* Your goal: Pictures excluded, copy every record that follows exactly as it appears.

* Stored records:
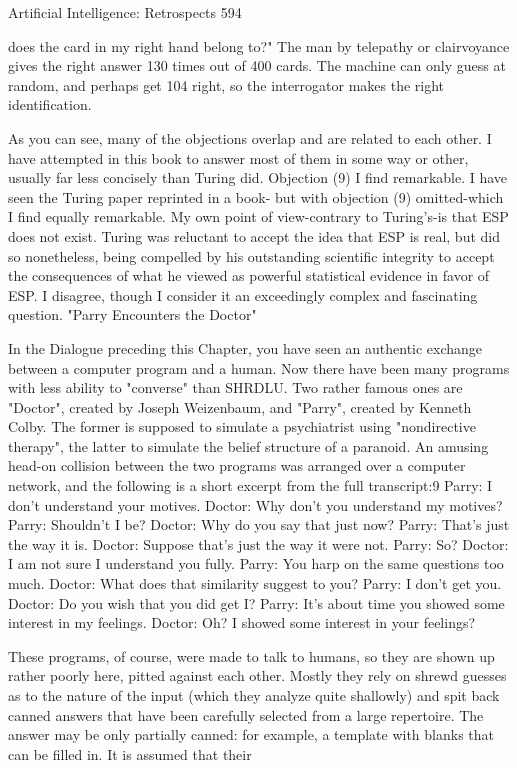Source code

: {Artificial Intelligence: Retrospects                                                           594

     does the card in my right hand belong to?" The man by telepathy or clairvoyance gives
     the right answer 130 times out of 400 cards. The machine can only guess at random, and
     perhaps get 104 right, so the interrogator makes the right identification.

As you can see, many of the objections overlap and are related to each other. I have
attempted in this book to answer most of them in some way or other, usually far less
concisely than Turing did.
   Objection (9) I find remarkable. I have seen the Turing paper reprinted in a book-
   but with objection (9) omitted-which I find equally remarkable. My own point of
   view-contrary to Turing's-is that ESP does not exist. Turing was reluctant to accept
   the idea that ESP is real, but did so nonetheless, being compelled by his outstanding
   scientific integrity to accept the consequences of what he viewed as powerful
   statistical evidence in favor of ESP. I disagree, though I consider it an exceedingly
   complex and fascinating question.
                               "Parry Encounters the Doctor"

In the Dialogue preceding this Chapter, you have seen an authentic exchange between
a computer program and a human. Now there have been many programs with less
ability to "converse" than SHRDLU. Two rather famous ones are "Doctor", created by
Joseph Weizenbaum, and "Parry", created by Kenneth Colby. The former is supposed
to simulate a psychiatrist using "nondirective therapy", the latter to simulate the belief
structure of a paranoid. An amusing head-on collision between the two programs was
arranged over a computer network, and the following is a short excerpt from the full
transcript:9
       Parry: I don't understand your motives.
       Doctor: Why don't you understand my motives?
       Parry: Shouldn't I be?
       Doctor: Why do you say that just now?
       Parry: That's just the way it is.
       Doctor: Suppose that's just the way it were not.
       Parry: So?
       Doctor: I am not sure I understand you fully.
       Parry: You harp on the same questions too much.
       Doctor: What does that similarity suggest to you?
       Parry: I don't get you.
       Doctor: Do you wish that you did get I?
       Parry: It's about time you showed some interest in my feelings.
       Doctor: Oh? I showed some interest in your feelings?

These programs, of course, were made to talk to humans, so they are shown up rather
poorly here, pitted against each other. Mostly they rely on shrewd guesses as to the
nature of the input (which they analyze quite shallowly) and spit back canned answers
that have been carefully selected from a large repertoire. The answer may be only
partially canned: for example, a template with blanks that can be filled in. It is
assumed that their




}
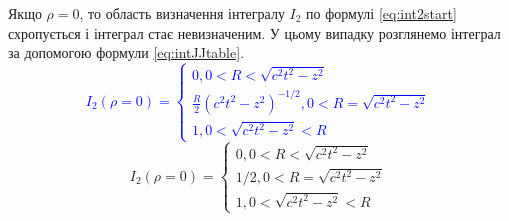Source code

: Якщо $ \rho = 0 $, то область визначення інтегралу $ I_2 $ по формулі 
\eqref{eq:int2start} схропується і інтеграл стає невизначеним. У цьому випадку 
розглянемо інтеграл за допомогою формули \eqref{eq:intJJtable}.
%
\textcolor{blue}{ \begin{equation*}
I_2 \left( \rho = 0 \right) = \begin{cases}
0, 0 < R < \sqrt{c^2t^2 - z^2} \\
\frac{R}{2} \left( c^2t^2 - z^2 \right)^{-1/2}, 0 < R = \sqrt{c^2t^2 - z^2} \\ 
1, 0 < \sqrt{c^2t^2 - z^2} < R 
\end{cases}
\end{equation*} }
%
\begin{equation}
I_2 \left( \rho = 0 \right) = \begin{cases}
0, 0 < R < \sqrt{c^2t^2 - z^2} \\
1/2, 0 < R = \sqrt{c^2t^2 - z^2} \\ 
1, 0 < \sqrt{c^2t^2 - z^2} < R 
\end{cases}
\end{equation}
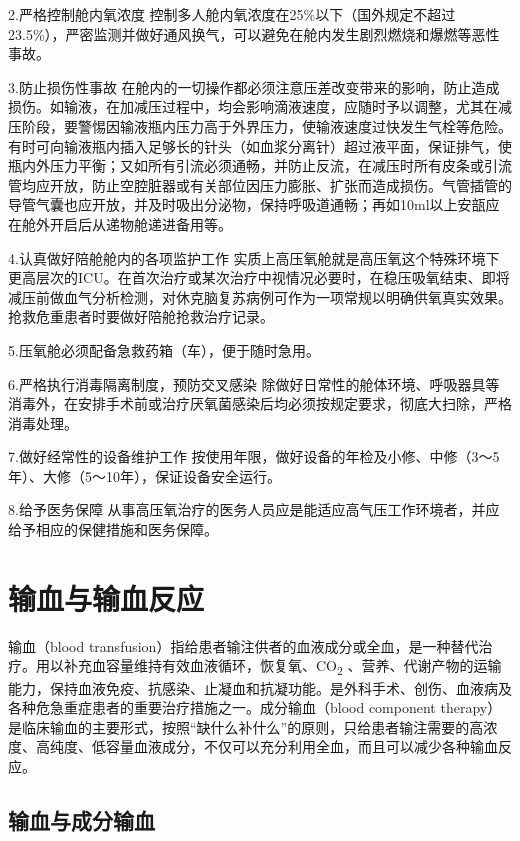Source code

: 2.严格控制舱内氧浓度
控制多人舱内氧浓度在25\%以下（国外规定不超过23.5\%），严密监测并做好通风换气，可以避免在舱内发生剧烈燃烧和爆燃等恶性事故。

3.防止损伤性事故
在舱内的一切操作都必须注意压差改变带来的影响，防止造成损伤。如输液，在加减压过程中，均会影响滴液速度，应随时予以调整，尤其在减压阶段，要警惕因输液瓶内压力高于外界压力，使输液速度过快发生气栓等危险。有时可向输液瓶内插入足够长的针头（如血浆分离针）超过液平面，保证排气，使瓶内外压力平衡；又如所有引流必须通畅，并防止反流，在减压时所有皮条或引流管均应开放，防止空腔脏器或有关部位因压力膨胀、扩张而造成损伤。气管插管的导管气囊也应开放，并及时吸出分泌物，保持呼吸道通畅；再如10ml以上安瓿应在舱外开启后从递物舱递进备用等。

4.认真做好陪舱舱内的各项监护工作
实质上高压氧舱就是高压氧这个特殊环境下更高层次的ICU。在首次治疗或某次治疗中视情况必要时，在稳压吸氧结束、即将减压前做血气分析检测，对休克脑复苏病例可作为一项常规以明确供氧真实效果。抢救危重患者时要做好陪舱抢救治疗记录。

5.压氧舱必须配备急救药箱（车），便于随时急用。

6.严格执行消毒隔离制度，预防交叉感染
除做好日常性的舱体环境、呼吸器具等消毒外，在安排手术前或治疗厌氧菌感染后均必须按规定要求，彻底大扫除，严格消毒处理。

7.做好经常性的设备维护工作
按使用年限，做好设备的年检及小修、中修（3～5年）、大修（5～10年），保证设备安全运行。

8.给予医务保障
从事高压氧治疗的医务人员应是能适应高气压工作环境者，并应给予相应的保健措施和医务保障。

\protect\hypertarget{text00396.html}{}{}

\chapter{输血与输血反应}

输血（blood
transfusion）指给患者输注供者的血液成分或全血，是一种替代治疗。用以补充血容量维持有效血液循环，恢复氧、CO\textsubscript{2}
、营养、代谢产物的运输能力，保持血液免疫、抗感染、止凝血和抗凝功能。是外科手术、创伤、血液病及各种危急重症患者的重要治疗措施之一。成分输血（blood
component
therapy）是临床输血的主要形式，按照“缺什么补什么”的原则，只给患者输注需要的高浓度、高纯度、低容量血液成分，不仅可以充分利用全血，而且可以减少各种输血反应。

\section{输血与成分输血}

* Output of the task:
Source code

: {Artificial Intelligence: Retrospects                                                           594

     does the card in my right hand belong to?" The man by telepathy or clairvoyance gives
     the right answer 130 times out of 400 cards. The machine can only guess at random, and
     perhaps get 104 right, so the interrogator makes the right identification.

As you can see, many of the objections overlap and are related to each other. I have
attempted in this book to answer most of them in some way or other, usually far less
concisely than Turing did.
   Objection (9) I find remarkable. I have seen the Turing paper reprinted in a book-
   but with objection (9) omitted-which I find equally remarkable. My own point of
   view-contrary to Turing's-is that ESP does not exist. Turing was reluctant to accept
   the idea that ESP is real, but did so nonetheless, being compelled by his outstanding
   scientific integrity to accept the consequences of what he viewed as powerful
   statistical evidence in favor of ESP. I disagree, though I consider it an exceedingly
   complex and fascinating question.
                               "Parry Encounters the Doctor"

In the Dialogue preceding this Chapter, you have seen an authentic exchange between
a computer program and a human. Now there have been many programs with less
ability to "converse" than SHRDLU. Two rather famous ones are "Doctor", created by
Joseph Weizenbaum, and "Parry", created by Kenneth Colby. The former is supposed
to simulate a psychiatrist using "nondirective therapy", the latter to simulate the belief
structure of a paranoid. An amusing head-on collision between the two programs was
arranged over a computer network, and the following is a short excerpt from the full
transcript:9
       Parry: I don't understand your motives.
       Doctor: Why don't you understand my motives?
       Parry: Shouldn't I be?
       Doctor: Why do you say that just now?
       Parry: That's just the way it is.
       Doctor: Suppose that's just the way it were not.
       Parry: So?
       Doctor: I am not sure I understand you fully.
       Parry: You harp on the same questions too much.
       Doctor: What does that similarity suggest to you?
       Parry: I don't get you.
       Doctor: Do you wish that you did get I?
       Parry: It's about time you showed some interest in my feelings.
       Doctor: Oh? I showed some interest in your feelings?

These programs, of course, were made to talk to humans, so they are shown up rather
poorly here, pitted against each other. Mostly they rely on shrewd guesses as to the
nature of the input (which they analyze quite shallowly) and spit back canned answers
that have been carefully selected from a large repertoire. The answer may be only
partially canned: for example, a template with blanks that can be filled in. It is
assumed that their




}
Source code

: Якщо $ \rho = 0 $, то область визначення інтегралу $ I_2 $ по формулі 
\eqref{eq:int2start} схропується і інтеграл стає невизначеним. У цьому випадку 
розглянемо інтеграл за допомогою формули \eqref{eq:intJJtable}.
%
\textcolor{blue}{ \begin{equation*}
I_2 \left( \rho = 0 \right) = \begin{cases}
0, 0 < R < \sqrt{c^2t^2 - z^2} \\
\frac{R}{2} \left( c^2t^2 - z^2 \right)^{-1/2}, 0 < R = \sqrt{c^2t^2 - z^2} \\ 
1, 0 < \sqrt{c^2t^2 - z^2} < R 
\end{cases}
\end{equation*} }
%
\begin{equation}
I_2 \left( \rho = 0 \right) = \begin{cases}
0, 0 < R < \sqrt{c^2t^2 - z^2} \\
1/2, 0 < R = \sqrt{c^2t^2 - z^2} \\ 
1, 0 < \sqrt{c^2t^2 - z^2} < R 
\end{cases}
\end{equation}
Source code

: 2.严格控制舱内氧浓度
控制多人舱内氧浓度在25\%以下（国外规定不超过23.5\%），严密监测并做好通风换气，可以避免在舱内发生剧烈燃烧和爆燃等恶性事故。

3.防止损伤性事故
在舱内的一切操作都必须注意压差改变带来的影响，防止造成损伤。如输液，在加减压过程中，均会影响滴液速度，应随时予以调整，尤其在减压阶段，要警惕因输液瓶内压力高于外界压力，使输液速度过快发生气栓等危险。有时可向输液瓶内插入足够长的针头（如血浆分离针）超过液平面，保证排气，使瓶内外压力平衡；又如所有引流必须通畅，并防止反流，在减压时所有皮条或引流管均应开放，防止空腔脏器或有关部位因压力膨胀、扩张而造成损伤。气管插管的导管气囊也应开放，并及时吸出分泌物，保持呼吸道通畅；再如10ml以上安瓿应在舱外开启后从递物舱递进备用等。

4.认真做好陪舱舱内的各项监护工作
实质上高压氧舱就是高压氧这个特殊环境下更高层次的ICU。在首次治疗或某次治疗中视情况必要时，在稳压吸氧结束、即将减压前做血气分析检测，对休克脑复苏病例可作为一项常规以明确供氧真实效果。抢救危重患者时要做好陪舱抢救治疗记录。

5.压氧舱必须配备急救药箱（车），便于随时急用。

6.严格执行消毒隔离制度，预防交叉感染
除做好日常性的舱体环境、呼吸器具等消毒外，在安排手术前或治疗厌氧菌感染后均必须按规定要求，彻底大扫除，严格消毒处理。

7.做好经常性的设备维护工作
按使用年限，做好设备的年检及小修、中修（3～5年）、大修（5～10年），保证设备安全运行。

8.给予医务保障
从事高压氧治疗的医务人员应是能适应高气压工作环境者，并应给予相应的保健措施和医务保障。

\protect\hypertarget{text00396.html}{}{}

\chapter{输血与输血反应}

输血（blood
transfusion）指给患者输注供者的血液成分或全血，是一种替代治疗。用以补充血容量维持有效血液循环，恢复氧、CO\textsubscript{2}
、营养、代谢产物的运输能力，保持血液免疫、抗感染、止凝血和抗凝功能。是外科手术、创伤、血液病及各种危急重症患者的重要治疗措施之一。成分输血（blood
component
therapy）是临床输血的主要形式，按照“缺什么补什么”的原则，只给患者输注需要的高浓度、高纯度、低容量血液成分，不仅可以充分利用全血，而且可以减少各种输血反应。

\section{输血与成分输血}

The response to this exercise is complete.